Article #5 From the "What If ..." Library on Salary Negotiation

What If ...

It's an Employers Market
 
Remember when contemplating a job change that results and the strategies to achieve those results will be largely dependent on whether it's an employer's or candidate's market in your industry. In an employer's market, where the field of candidates can get crowded, prepare yourself for the fact that you won't have the leverage to negotiate the same lucrative offers and salary/benefit packages that may have been easy just a short time ago. Just like the real estate market, timing is everything in the boom and bust cycle of highly volatile job markets like IT so be prepared for those tougher talks on pay and benefits in leaner times.
 
In recessionary times top level execs may, for example, emphasis their previous negotiated benefit package and bonus incentives rather than what was actually paid out. It's not uncommon, in fact, for senior executives to outsource some of the trickier areas of negotiations to coaches, lawyers and accountants improving the odds that they don't fall prey to the complexities of an offer only to find themselves losing ground.
 
There are several steps you can take, however, if you're going it alone:
  • Prepare yourself by researching trends you pick up in general business news, periodicals and particularly trade journals. Plot an easy to compare chart or spreadsheet to keep track of where you're at, where you want to go, and where the latest offer fits. Believe it or not, it's not as easy as it seems to put a hard number on your existing package. See below.
  • Pay particular attention to bonus cash items since this is the first place top corporations tend to trim. Companies, in an effort to conserve cash in leaner times, may pay out only a fraction of target bonus numbers and some will just drop them altogether.
  • Stock options is another area where it's easy to lose ground. It's the exception when a company can hold its market value in a leaner economy and since you're betting on a race that you're running in, you're going to lose value as well. Search out opportunities to boost supplemental stock grants during these times or leave room to have existing grants re-priced. This is especially important when considering the traditional three to five years you already have in the job just to become vested in these programs.
  • To strike the best deal you have to know what your current salary and benefit package is worth. In addition to your salary which should include the value of any and all regularly scheduled increases, be sure to put a dollar value on stock options (remembering that, as a rule of thumb, your perspective employer will consider them worth no more than a third of their value on the date the grant took place). Put a value on everything - that means all medical, dental, eyeglass, and disability insurance, both short and long term. It means your company car, the athletic club, yacht club or country club membership, all of it. Spend an entire afternoon if that's what it takes, but know what your current package is worth in hard dollars, and know it cold. Only then will you be in a position to make meaningful comparisons on each element of a competitive offer. Remember too that the further into the future a benefit is placed, the less value it has.

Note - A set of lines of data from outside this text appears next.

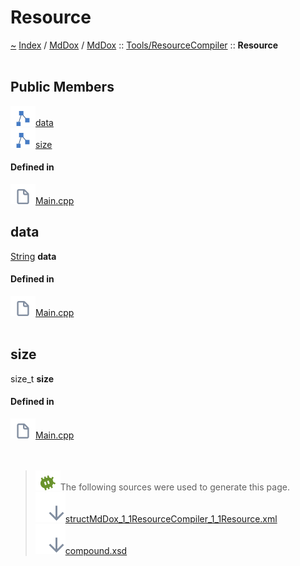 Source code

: <a id="resource"></a>
<h1>Resource</h1>
<a id="structMdDox_1_1ResourceCompiler_1_1Resource"></a>
<a href="https://github.com/CharlesCarley/MdDox">~</a>
<a href="indexpage.md#index">Index</a>
<span class="inline-text">/</span>
<a href="index.md#mddox">MdDox</a>
<span class="inline-text">/</span>
<a href="namespaceMdDox.md#">MdDox</a>
<span class="inline-text">::</span>
<a href="dir_ad64d74126afa4ea39d3914a0c472a63.md#">Tools/ResourceCompiler</a>
<span class="inline-text">::</span>
<span class="bold-text"><b>Resource</b></span>
<br/>
<br/>
<a id="public-members"></a>
<h2>Public Members</h2>
<span class="icon-list-item"><a href="#data" class="icon-list-item"><img src="../images/class.svg" class="icon-list-item"/><span class="icon-list-item">data</span>
</a>
</span>
<br/>
<span class="icon-list-item"><a href="#size" class="icon-list-item"><img src="../images/class.svg" class="icon-list-item"/><span class="icon-list-item">size</span>
</a>
</span>
<br/>
<a id="defined-in"></a>
<h4>Defined in</h4>
<span class="icon-list-item"><a href="https://github.com/CharlesCarley/MdDox/blob/master//Tools/ResourceCompiler/Main.cpp#L85" class="icon-list-item"><img src="../images/file.svg" class="icon-list-item"/><span class="icon-list-item">Main.cpp</span>
</a>
</span>
<br/>
<a id="data"></a>
<h2>data</h2>
<a href="namespaceMdDox.md#string">String</a>
<span class="bold-text"><b>data</b></span>
<br/>
<a id="defined-in"></a>
<h4>Defined in</h4>
<span class="icon-list-item"><a href="https://github.com/CharlesCarley/MdDox/blob/master//Tools/ResourceCompiler/Main.cpp#L86" class="icon-list-item"><img src="../images/file.svg" class="icon-list-item"/><span class="icon-list-item">Main.cpp</span>
</a>
</span>
<br/>
<br/>
<a id="size"></a>
<h2>size</h2>
<span class="inline-text">size_t</span>
<span class="bold-text"><b>size</b></span>
<br/>
<a id="defined-in"></a>
<h4>Defined in</h4>
<span class="icon-list-item"><a href="https://github.com/CharlesCarley/MdDox/blob/master//Tools/ResourceCompiler/Main.cpp#L87" class="icon-list-item"><img src="../images/file.svg" class="icon-list-item"/><span class="icon-list-item">Main.cpp</span>
</a>
</span>
<br/>
<br/>
<br/>
<blockquote>
<img src="../images/debug.svg"/><span class="inline-text">The following sources were used to generate this page.</span>
<br/>
<span class="icon-list-item"><a href="../xml/structMdDox_1_1ResourceCompiler_1_1Resource.xml#L1" class="icon-list-item"><img src="../images/lookInside.svg" class="icon-list-item"/><span class="icon-list-item">structMdDox_1_1ResourceCompiler_1_1Resource.xml</span>
</a>
</span>
<br/>
<span class="icon-list-item"><a href="../xml/compound.xsd#L1" class="icon-list-item"><img src="../images/lookInside.svg" class="icon-list-item"/><span class="icon-list-item">compound.xsd</span>
</a>
</span>
</blockquote>
</div>
</div>
</body>
</html>
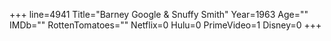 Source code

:+++
line=4941
Title="Barney Google & Snuffy Smith"
Year=1963
Age=""
IMDb=""
RottenTomatoes=""
Netflix=0
Hulu=0
PrimeVideo=1
Disney=0
+++

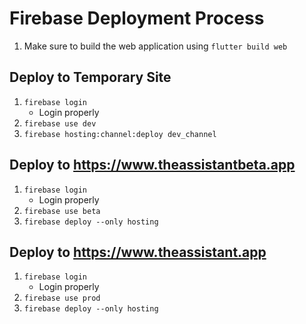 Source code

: # Firebase Deployment Process
1. Make sure to build the web application using `flutter build web`

## Deploy to Temporary Site
1. `firebase login`
   - Login properly
2. `firebase use dev`
3. `firebase hosting:channel:deploy dev_channel`
   
## Deploy to https://www.theassistantbeta.app
1. `firebase login`
   - Login properly
2. `firebase use beta`
3. `firebase deploy --only hosting`

## Deploy to https://www.theassistant.app
1. `firebase login`
    - Login properly
2. `firebase use prod`
3. `firebase deploy --only hosting`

  • Know where you're at relative to others in your field. Professional associations as well as the Internet have a slew of information on compensation data available by industry, job title, even zip code for your location which would take into account available cost of living data. Check out, for example, the salary tables and pay surveys available at CareerJournal.com
  • Don't forget the intangibles. Issues like the general work environment, the amount of autonomy and control on the job, trust levels, all the items that are nearly impossible to put a dollar value on still can make all the difference to your effectiveness and sense of fulfillment on the job. How does this organization's values and ways of doing things match your own? These are items with value that need to be factored in.
In the end there can be a fine line between a desirable candidate who knows what he or she wants and someone whose perceived by their potential employer as a lone wolf and not a team player. Trust your gut. You know that you're going to want more and they're going to want to offer less, that's a given so don't let it become confrontational. If you are a desired candidate, the new employer has no vested interest in bringing you into the organization on a down note or unhappy. Try to keep it from becoming a contest by keeping your tone and demeanor always conversational and professional rather than combative.